Les terrasses des cafés ne sont guère occupées que par des officiers en uniforme, — des lieutenans de tirailleurs pour la plupart. Ils portent sur leurs képis un croissant de l’une : le croissant de l’Islam qui fut d’abord le croissant de Tanit, de Diane et d’Isis. Leurs dolmans qui se moulent sur le torse comme des cuirasses de parade m’évoquent la pourpre du manteau consulaire, le paludamentum qu’on déployait, à la façon d’un étendard, sur le front des batailles... Et je me réjouis de retrouver ces symboles de la force française aux lieux mêmes où triompha jadis la force latine !

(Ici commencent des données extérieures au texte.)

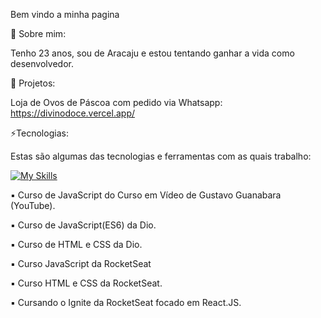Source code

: Bem vindo a minha pagina 

🦊 Sobre mim: 

Tenho 23 anos, sou de Aracaju e estou tentando ganhar a vida como desenvolvedor. 

🚀 Projetos:

Loja de Ovos de Páscoa com pedido via Whatsapp: https://divinodoce.vercel.app/

⚡Tecnologias: 

Estas são algumas das tecnologias e ferramentas com as quais trabalho: 

[![My Skills](https://skillicons.dev/icons?i=html,css,js,react,vue,tailwind,figma,nextjs,nodejs,git,github)](https://skillicons.dev) 

▪ Curso de JavaScript do Curso em Vídeo de Gustavo Guanabara (YouTube). 

▪ Curso de JavaScript(ES6) da Dio. 

▪ Curso de HTML e CSS da Dio. 

▪ Curso JavaScript da RocketSeat 

▪ Curso HTML e CSS da RocketSeat. 

▪ Cursando o Ignite da RocketSeat focado em React.JS.
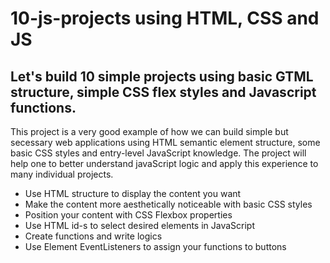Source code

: # 10-js-projects using HTML, CSS and JS

## Let's build 10 simple projects using basic GTML structure, simple CSS flex styles and Javascript functions.

This project is a very good example of how we can build simple but secessary web applications using 
HTML semantic element structure, some basic CSS styles and entry-level JavaScript knowledge. 
The project will help one to better understand javaScript logic and apply this experience to many individual projects.

* Use HTML structure to display the content you want
* Make the content more aesthetically noticeable with basic CSS styles
* Position your content with CSS Flexbox properties
* Use HTML id-s to select desired elements in JavaScript
* Create functions and write logics
* Use Element EventListeners to assign your functions to buttons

En voiture découverte, je suis une belle route ombragée de platanes. Le soleil printanier achève de dissiper les vapeurs humides qui embrumaient l’atmosphère. Pourtant la ligne grisâtre des montagnes est encore indécise. Ce paysage à demi voilé se dessine avec une finesse extrême ; on ne voit partout que des arbres d’Europe, et l’air est si léger qu’on se croirait en France.

De Batna à Thimgad, il y a tout près de quarante kilomètres. Mais je m’arrête un instant à Lambèse, — la Lambæsis des Romains, le lieu de déportation si fameux sous le second Empire.

Ce fut d’abord un simple camp retranché, construit, au début du IIe siècle, pour contenir les nomades ; puis bientôt toute une ville se développa autour du camp, et Lambèse devint une cité au moins aussi considérable que Thimgad sa voisine.